Pasochoa Wildlife Refuge - Environmental Education Through Eco-Tourism
The spectacular Pasochoa Wildlife Refuge is conveniently located just 45 minutes from the city of Quito in Ecuador. Extending across 500ha, Pasochoa encompasses rare humid Andean shrub forest around an extinct volcano crater. The main forest of Pasochoa was discovered by Dr. Fernando Ortiz back in the 1970s. Ecuador's Ministry of Agriculture allocated the area as a Protected Forest in 1982 so as to guard it for research, education and conservation purposes. As of 1982 the Pasochoa region came under the care of the Fundación Natura. Finally, in 1997 it was named the Pasochoa Wildlife Refuge and became a member of Ecuador's National System of Protected Areas.
Management of the Pasochoa Wildlife Refuge has set out several objectives for the reserve. They are determined to protect the plant and animal life of Pasochoa Volcano as well as to promote scientific studies in the area. Another goal is to teach visitors through environmental education and to offer opportunities for eco-tourism. In fact, tourists can enjoy a number of trails through the park. These interpretative trails vary in distance and difficulty levels. The administrative office of the Pasochoa Refuge has a lodge, camping spots, kitchen, picnic area, parking, conference center and guide services.
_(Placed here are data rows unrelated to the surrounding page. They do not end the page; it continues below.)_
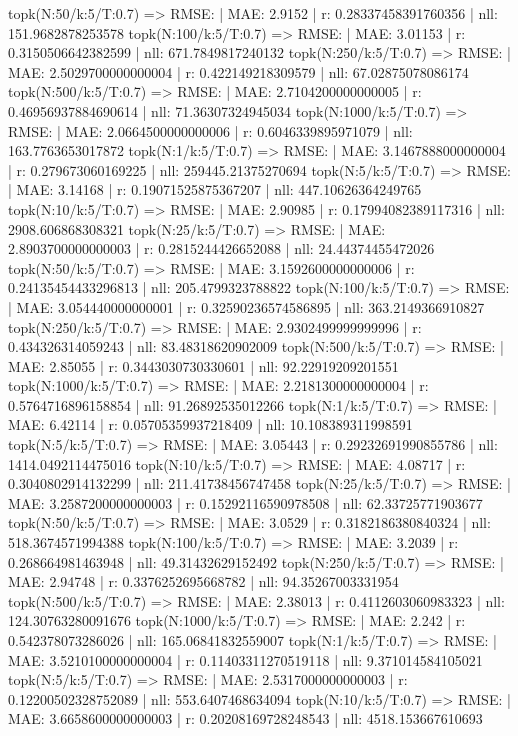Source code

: topk(N:50/k:5/T:0.7) => RMSE: | MAE: 2.9152 | r: 0.28337458391760356 | nll: 151.9682878253578
topk(N:100/k:5/T:0.7) => RMSE: | MAE: 3.01153 | r: 0.3150506642382599 | nll: 671.7849817240132
topk(N:250/k:5/T:0.7) => RMSE: | MAE: 2.5029700000000004 | r: 0.422149218309579 | nll: 67.02875078086174
topk(N:500/k:5/T:0.7) => RMSE: | MAE: 2.7104200000000005 | r: 0.46956937884690614 | nll: 71.36307324945034
topk(N:1000/k:5/T:0.7) => RMSE: | MAE: 2.0664500000000006 | r: 0.6046339895971079 | nll: 163.7763653017872
topk(N:1/k:5/T:0.7) => RMSE: | MAE: 3.1467888000000004 | r: 0.279673060169225 | nll: 259445.21375270694
topk(N:5/k:5/T:0.7) => RMSE: | MAE: 3.14168 | r: 0.19071525875367207 | nll: 447.10626364249765
topk(N:10/k:5/T:0.7) => RMSE: | MAE: 2.90985 | r: 0.17994082389117316 | nll: 2908.606868308321
topk(N:25/k:5/T:0.7) => RMSE: | MAE: 2.8903700000000003 | r: 0.2815244426652088 | nll: 24.44374455472026
topk(N:50/k:5/T:0.7) => RMSE: | MAE: 3.1592600000000006 | r: 0.24135454433296813 | nll: 205.4799323788822
topk(N:100/k:5/T:0.7) => RMSE: | MAE: 3.054440000000001 | r: 0.32590236574586895 | nll: 363.2149366910827
topk(N:250/k:5/T:0.7) => RMSE: | MAE: 2.9302499999999996 | r: 0.434326314059243 | nll: 83.48318620902009
topk(N:500/k:5/T:0.7) => RMSE: | MAE: 2.85055 | r: 0.3443030730330601 | nll: 92.22919209201551
topk(N:1000/k:5/T:0.7) => RMSE: | MAE: 2.2181300000000004 | r: 0.5764716896158854 | nll: 91.26892535012266
topk(N:1/k:5/T:0.7) => RMSE: | MAE: 6.42114 | r: 0.05705359937218409 | nll: 10.108389311998591
topk(N:5/k:5/T:0.7) => RMSE: | MAE: 3.05443 | r: 0.29232691990855786 | nll: 1414.0492114475016
topk(N:10/k:5/T:0.7) => RMSE: | MAE: 4.08717 | r: 0.3040802914132299 | nll: 211.41738456747458
topk(N:25/k:5/T:0.7) => RMSE: | MAE: 3.2587200000000003 | r: 0.15292116590978508 | nll: 62.33725771903677
topk(N:50/k:5/T:0.7) => RMSE: | MAE: 3.0529 | r: 0.3182186380840324 | nll: 518.3674571994388
topk(N:100/k:5/T:0.7) => RMSE: | MAE: 3.2039 | r: 0.268664981463948 | nll: 49.31432629152492
topk(N:250/k:5/T:0.7) => RMSE: | MAE: 2.94748 | r: 0.3376252695668782 | nll: 94.35267003331954
topk(N:500/k:5/T:0.7) => RMSE: | MAE: 2.38013 | r: 0.4112603060983323 | nll: 124.30763280091676
topk(N:1000/k:5/T:0.7) => RMSE: | MAE: 2.242 | r: 0.542378073286026 | nll: 165.06841832559007
topk(N:1/k:5/T:0.7) => RMSE: | MAE: 3.5210100000000004 | r: 0.11403311270519118 | nll: 9.371014584105021
topk(N:5/k:5/T:0.7) => RMSE: | MAE: 2.5317000000000003 | r: 0.12200502328752089 | nll: 553.6407468634094
topk(N:10/k:5/T:0.7) => RMSE: | MAE: 3.6658600000000003 | r: 0.20208169728248543 | nll: 4518.153667610693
Pasochoa Wildlife Refuge has a remarkable biological value. There are several vegetation zones, but much of the plant-life is Andean forest. The area has approximately 240 plant species, of which a large percentage can be used for medicinal purposes and other uses. As such, the Pasochoa Wildlife Refuge is able to support a variety of animal species. In fact, the park is home to some 10 mammal species and 127 bird species. Bird watchers can look out for the 16 hummingbird species, as well as Andean condors, huirac-churos, semilleros, wild mountain turkeys, turtledoves and so forth. Other nature-lovers will enjoy spotting deer, Brazilian rabbits, pumas, skunks, bats, toads and frogs.
It is said that the area was affected by the eruption of Pasochoa volcano some 100 000 years ago. This resulted in a large bowl crater. As the zone has been difficult to access and was never suitable for agriculture or other forms of farming, the Andean forest is relatively untouched. It is therefore vital to protect this stunning natural area and the organisms that reside here. You are certain to have a wonderful time exploring the Pasochoa Wildlife Refuge along its lovely pathways.